━━━ Input material ━━━

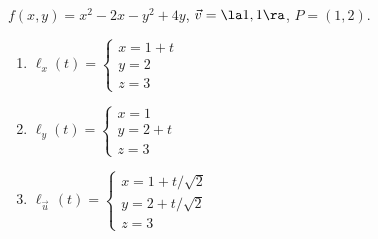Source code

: {$f(x,y) = x^2-2x-y^2+4y$,  $\vec v = \la 1,1\ra$, $P=(1,2)$.\label{12_06_ex_08a}
}
{
\begin{enumerate}
	\item $\ell_x(t) = \left\{\begin{array}{l} x = 1+t\\ y = 2 \\ z = 3 \end{array} \right.$ 
	
	\item $\ell_y(t) = \left\{\begin{array}{l} x = 1\\ y = 2+t\\ z = 3 \end{array} \right.$
	
	\item $\ell_{\vec u\,}(t) = \left\{\begin{array}{l} x = 1+t/\sqrt{2}\\ y = 2+t/\sqrt{2} \\ z = 3 \end{array} \right.$
\end{enumerate}
}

━━━

Problem statement → Set down exactly the line that holds "1\\ y = 2+t\\ z" and all lines after it to the end of the data.

Exercise response →
	\item $\ell_y(t) = \left\{\begin{array}{l} x = 1\\ y = 2+t\\ z = 3 \end{array} \right.$
	
	\item $\ell_{\vec u\,}(t) = \left\{\begin{array}{l} x = 1+t/\sqrt{2}\\ y = 2+t/\sqrt{2} \\ z = 3 \end{array} \right.$
\end{enumerate}
}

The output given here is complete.